The simplest explanation for the demise of brick-and-mortar shops in the US is that online is eating retail. Between 2010 and last year, Amazon’s sales in North America quintupled from $16 billion to $80 billion.
There will always be a place for stores. People like surveying glitzy showrooms and feelings a stores experience. But the rise of ecommerce not only moves individual sales online, but also builds new shopping habits, so that consumers gradually see the smaller stores as a good-enough replacement for their local mall.
There are about 1,200 malls in America today. In a decade, there might be about 900. That’s not quite the “the death of malls.” But it is decline, and it is inevitable.
Consumers are wanting to spend more money on experiences, rather than retail and department stores. In the US hotel industry, occupancy is booming. Domestic airlines have flown more passengers each year since 2010, and the rise of restaurants is even more dramatic. In 2016, for the first time ever, Americans spent more money in restaurants and bars than at grocery stores.
There is not so much a lack of spending as there is a growth for the want of social gatherings and ‘Instagramable’ experiences. Consumers are looking for places they can enjoy, recommended and share, not just over stocked department stores that service the purpose of a quick buy that can be done online.
Can this retail apocalypse come to New Zealand?
Absolutely. It may take longer because of our geographical location and our laid back attitude towards almost anything. But as our political parties complain about avocado on toast over the housing crisis, it is clear that premium buyers are looking for the experience, rather than the convenience malls bring.
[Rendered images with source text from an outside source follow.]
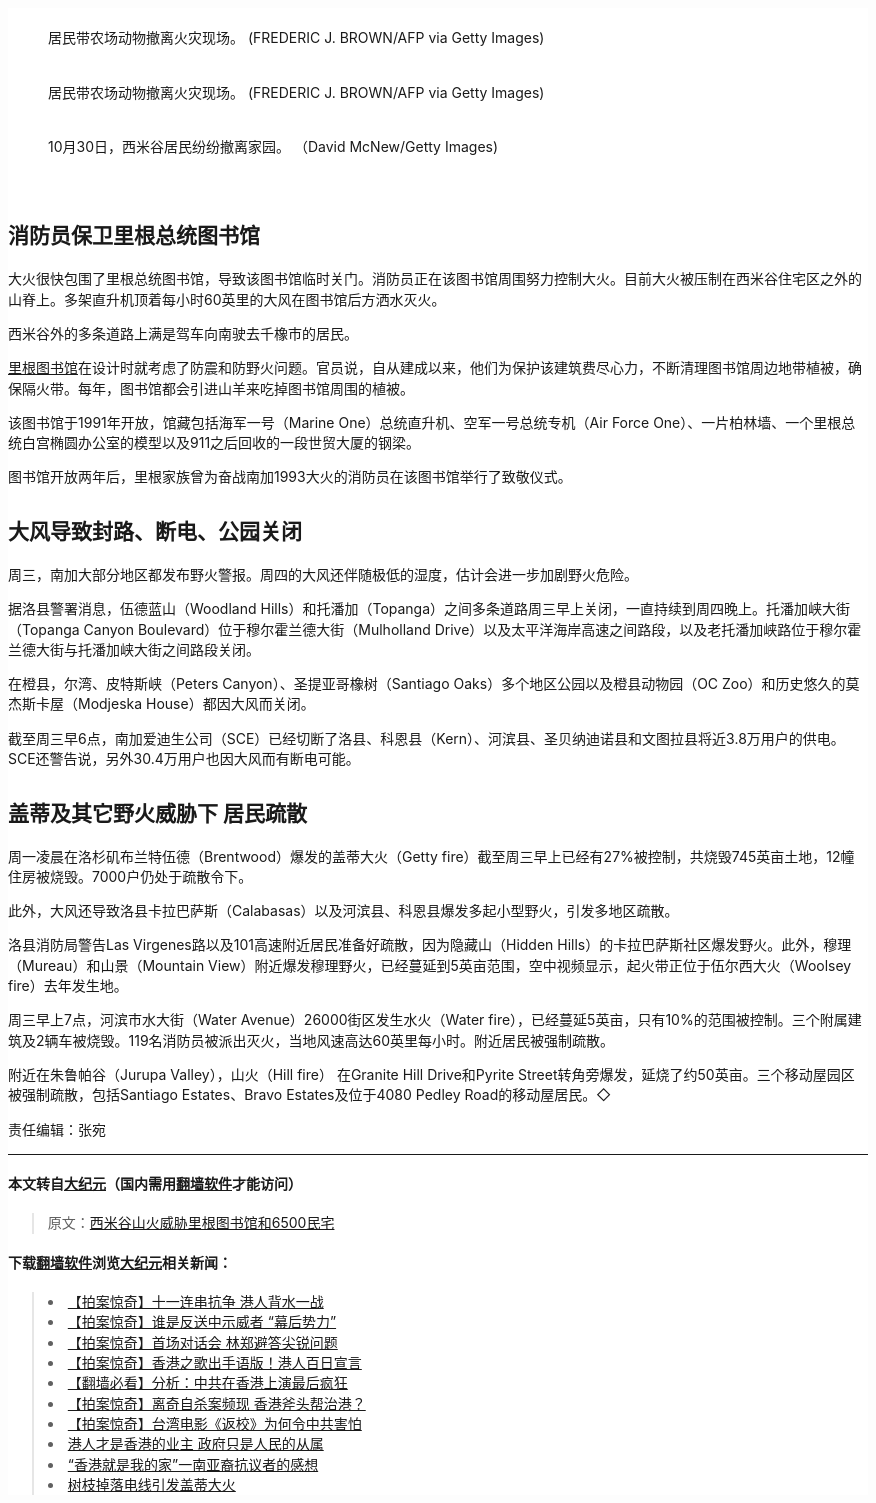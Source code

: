 <figure id="attachment_11623796" style="width: 600px" class="wp-caption aligncenter"><a href="http://i.epochtimes.com/assets/uploads/2019/10/GettyImages-1179067876.jpg"><img src="http://i.epochtimes.com/assets/uploads/2019/10/GettyImages-1179067876-600x353.jpg" alt="" width="600" b="353" class="size-large wp-image-11623796" /></a><figcaption class="wp-caption-text">居民带农场动物撤离火灾现场。 (FREDERIC J. BROWN/AFP via Getty Images)</figcaption></figure></p>
<figure id="attachment_11623797" style="width: 600px" class="wp-caption aligncenter"><a href="http://i.epochtimes.com/assets/uploads/2019/10/GettyImages-1179039895.jpg"><img src="http://i.epochtimes.com/assets/uploads/2019/10/GettyImages-1179039895-600x400.jpg" alt="" width="600" b="400" class="size-large wp-image-11623797" /></a><figcaption class="wp-caption-text">居民带农场动物撤离火灾现场。 (FREDERIC J. BROWN/AFP via Getty Images)</figcaption></figure>
<p><figure id="attachment_11623798" style="width: 600px" class="wp-caption aligncenter"><a href="http://i.epochtimes.com/assets/uploads/2019/10/GettyImages-1179039853.jpg"><img src="http://i.epochtimes.com/assets/uploads/2019/10/GettyImages-1179039853-600x400.jpg" alt="" width="600" b="400" class="size-large wp-image-11623798" /></a><figcaption class="wp-caption-text">10月30日，西米谷居民纷纷撤离家园。 （David McNew/Getty Images)</figcaption></figure><br />
<H2>消防员保卫里根总统图书馆</H2></p>
<p>大火很快包围了里根总统图书馆，导致该图书馆临时关门。消防员正在该图书馆周围努力控制大火。目前大火被压制在西米谷住宅区之外的山脊上。多架直升机顶着每小时60英里的大风在图书馆后方洒水灭火。</p>
<p>西米谷外的多条道路上满是驾车向南驶去千橡市的居民。</p>
<p><a href="https://github.com/pnejs292/djy/blob/master/gb/tag/%E9%87%8C%E6%A0%B9%E5%9B%BE%E4%B9%A6%E9%A6%86.md">里根图书馆</a>在设计时就考虑了防震和防野火问题。官员说，自从建成以来，他们为保护该建筑费尽心力，不断清理图书馆周边地带植被，确保隔火带。每年，图书馆都会引进山羊来吃掉图书馆周围的植被。</p>
<p>该图书馆于1991年开放，馆藏包括海军一号（Marine One）总统直升机、空军一号总统专机（Air Force One）、一片柏林墙、一个里根总统白宫椭圆办公室的模型以及911之后回收的一段世贸大厦的钢梁。</p>
<p>图书馆开放两年后，里根家族曾为奋战南加1993大火的消防员在该图书馆举行了致敬仪式。</p>
<p><H2>大风导致封路、断电、公园关闭</H2></p>
<p>周三，南加大部分地区都发布野火警报。周四的大风还伴随极低的湿度，估计会进一步加剧野火危险。</p>
<p>据洛县警署消息，伍德蓝山（Woodland Hills）和托潘加（Topanga）之间多条道路周三早上关闭，一直持续到周四晚上。托潘加峡大街（Topanga Canyon Boulevard）位于穆尔霍兰德大街（Mulholland Drive）以及太平洋海岸高速之间路段，以及老托潘加峡路位于穆尔霍兰德大街与托潘加峡大街之间路段关闭。</p>
<p>在橙县，尔湾、皮特斯峡（Peters Canyon）、圣提亚哥橡树（Santiago Oaks）多个地区公园以及橙县动物园（OC Zoo）和历史悠久的莫杰斯卡屋（Modjeska House）都因大风而关闭。</p>
<p>截至周三早6点，南加爱迪生公司（SCE）已经切断了洛县、科恩县（Kern）、河滨县、圣贝纳迪诺县和文图拉县将近3.8万用户的供电。SCE还警告说，另外30.4万用户也因大风而有断电可能。</p>
<p><H2>盖蒂及其它野火威胁下 居民疏散</H2></p>
<p>周一凌晨在洛杉矶布兰特伍德（Brentwood）爆发的盖蒂大火（Getty fire）截至周三早上已经有27%被控制，共烧毁745英亩土地，12幢住房被烧毁。7000户仍处于疏散令下。</p>
<p>此外，大风还导致洛县卡拉巴萨斯（Calabasas）以及河滨县、科恩县爆发多起小型野火，引发多地区疏散。</p>
<p>洛县消防局警告Las Virgenes路以及101高速附近居民准备好疏散，因为隐藏山（Hidden Hills）的卡拉巴萨斯社区爆发野火。此外，穆理（Mureau）和山景（Mountain View）附近爆发穆理野火，已经蔓延到5英亩范围，空中视频显示，起火带正位于伍尔西大火（Woolsey fire）去年发生地。</p>
<p>周三早上7点，河滨市水大街（Water Avenue）26000街区发生水火（Water fire），已经蔓延5英亩，只有10%的范围被控制。三个附属建筑及2辆车被烧毁。119名消防员被派出灭火，当地风速高达60英里每小时。附近居民被强制疏散。</p>
<p>附近在朱鲁帕谷（Jurupa Valley），山火（Hill fire） 在Granite Hill Drive和Pyrite Street转角旁爆发，延烧了约50英亩。三个移动屋园区被强制疏散，包括Santiago Estates、Bravo Estates及位于4080 Pedley Road的移动屋居民。◇</p>
<p>责任编辑：张宛</p>
<hr>

#### 本文转自<a href="http://www.epochtimes.com">大纪元</a>（国内需用<a href="https://git.io/JesJV">翻墙软件</a>才能访问）
> 原文：<a href="http://www.epochtimes.com/gb/19/10/31/n11623791.htm">西米谷山火威胁里根图书馆和6500民宅</a>
#### 下载<a href="https://git.io/JesJV">翻墙软件</a>浏览<a href="http://www.epochtimes.com">大纪元</a>相关新闻：
> <li><a href="http://www.epochtimes.com/gb/19/9/30/n11557958.htm">【拍案惊奇】十一连串抗争 港人背水一战</a></li>
> <li><a href="http://www.epochtimes.com/gb/19/9/28/n11551909.htm">【拍案惊奇】谁是反送中示威者 “幕后势力”</a></li>
> <li><a href="http://www.epochtimes.com/gb/19/9/27/n11549383.htm">【拍案惊奇】首场对话会 林郑避答尖锐问题</a></li>
> <li><a href="http://www.epochtimes.com/gb/19/9/26/n11547040.htm">【拍案惊奇】香港之歌出手语版！港人百日宣言</a></li>
> <li><a href="http://www.epochtimes.com/gb/19/9/25/n11545125.htm">【翻墙必看】分析：中共在香港上演最后疯狂</a></li>
> <li><a href="http://www.epochtimes.com/gb/19/9/25/n11544688.htm">【拍案惊奇】离奇自杀案频现 香港斧头帮治港？</a></li>
> <li><a href="http://www.epochtimes.com/gb/19/9/24/n11542455.htm">【拍案惊奇】台湾电影《返校》为何令中共害怕</a></li>
> <li><a href="https://github.com/pnejs292/djy/blob/master/gb/19/10/30/n11622140.md">港人才是香港的业主  政府只是人民的从属</a></li>
> <li><a href="https://github.com/pnejs292/djy/blob/master/gb/19/10/30/n11621225.md">“香港就是我的家”一南亚裔抗议者的感想</a></li>
> <li><a href="https://github.com/pnejs292/djy/blob/master/gb/19/10/30/n11621293.md">树枝掉落电线引发盖蒂大火</a></li>
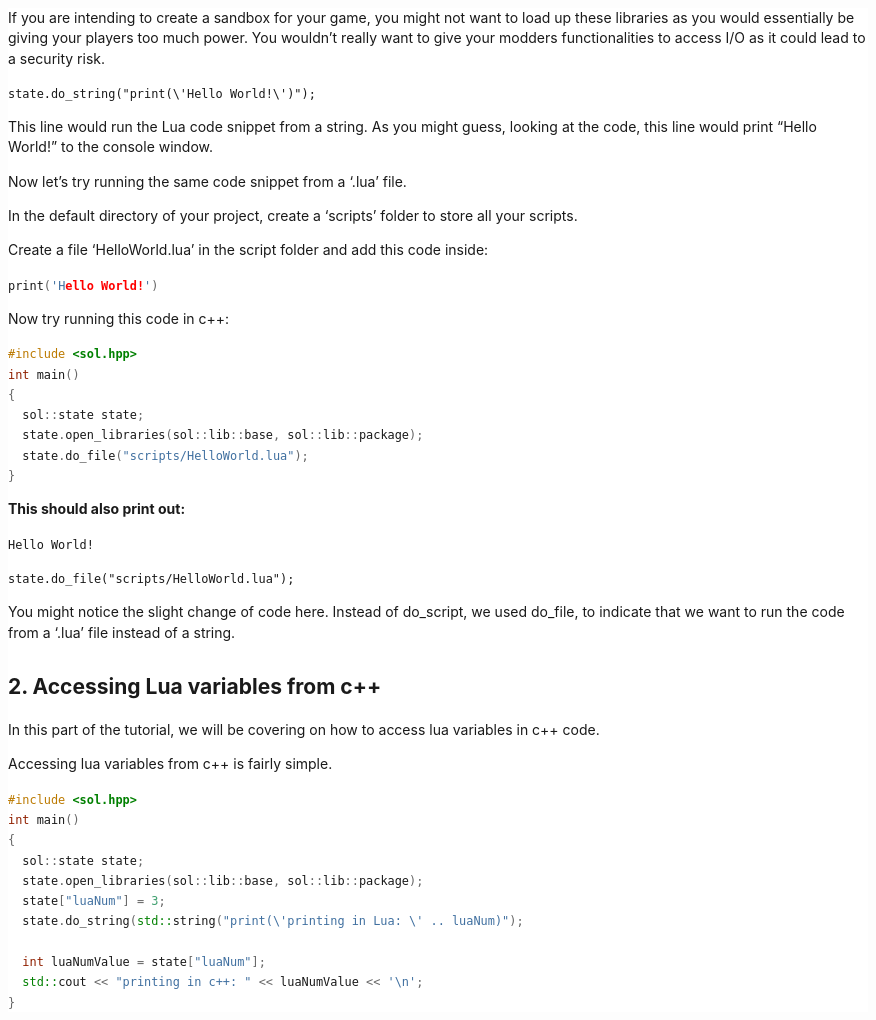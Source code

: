 If you are intending to create a sandbox for your game, you might not want to load up these libraries as you would essentially be giving your players too much power. You wouldn’t really want to give your modders functionalities to access I/O as it could lead to a security risk.

`state.do_string("print(\'Hello World!\')");`

This line would run the Lua code snippet from a string. As you might guess, looking at the code, this line would print “Hello World!” to the console window.

Now let’s try running the same code snippet from a ‘.lua’ file.

In the default directory of your project, create a ‘scripts’ folder to store all your scripts.

Create a file ‘HelloWorld.lua’ in the script folder and add this code inside:

```cpp
print('Hello World!')
```

Now try running this code in c++:

```cpp
#include <sol.hpp>
int main()
{
  sol::state state;
  state.open_libraries(sol::lib::base, sol::lib::package);
  state.do_file("scripts/HelloWorld.lua");
}
```

**This should also print out:**

```bash
Hello World!
```

`state.do_file("scripts/HelloWorld.lua");`

You might notice the slight change of code here. Instead of do_script, we used do_file, to indicate that we want to run the code from a ‘.lua’ file instead of a string.

## 2. Accessing Lua variables from c++

In this part of the tutorial, we will be covering on how to access lua variables in c++ code. 

Accessing lua variables from c++ is fairly simple.

```cpp
#include <sol.hpp>
int main()
{
  sol::state state;  
  state.open_libraries(sol::lib::base, sol::lib::package);
  state["luaNum"] = 3;  
  state.do_string(std::string("print(\'printing in Lua: \' .. luaNum)");
  
  int luaNumValue = state["luaNum"];  
  std::cout << "printing in c++: " << luaNumValue << '\n';
} 
```
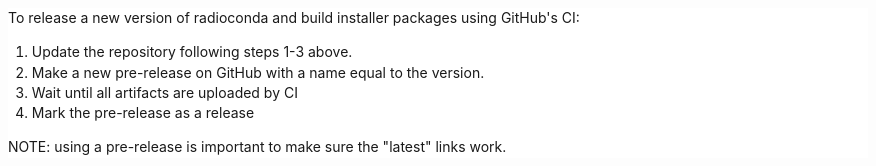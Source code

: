 To release a new version of radioconda and build installer packages using GitHub's CI:

1. Update the repository following steps 1-3 above.
2. Make a new pre-release on GitHub with a name equal to the version.
3. Wait until all artifacts are uploaded by CI
4. Mark the pre-release as a release

NOTE: using a pre-release is important to make sure the "latest" links work.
Wainuiomata mall has slowly been closing down its retail sector. The updated plans to revive the mall include only that of putting smaller shops, café and takeaways outside.
Hamilton’s CBD mall is the pinnacle of given-up: Christmas decorations stay up until mid June and homeless often sleep within. Many of the retail stores inside the premises are up for lease.
Invercargill's South City mall sold for only $1.8 million at auction, a low price for the mall that had a $250,000 renovation in 2015.
With malls, especially in rural areas, there is a struggle to attract enough foot traffic to keep the stores open. And without store owners being able to pay their lease, the malls will inevitably have to close, which is how the retail apocalypse began.
Despite this, according to Stats NZ 2017 Retail Trade Survery, retail spending this year has risen 1.5 percent. While nine of the 15 industries had high sales volumes and the total value of retail sales rose 2.6 percent.
Retail is not dying, it just moving. As consumer habits change retailers much adapt to survive by working on in store experience or their ecommerce platform.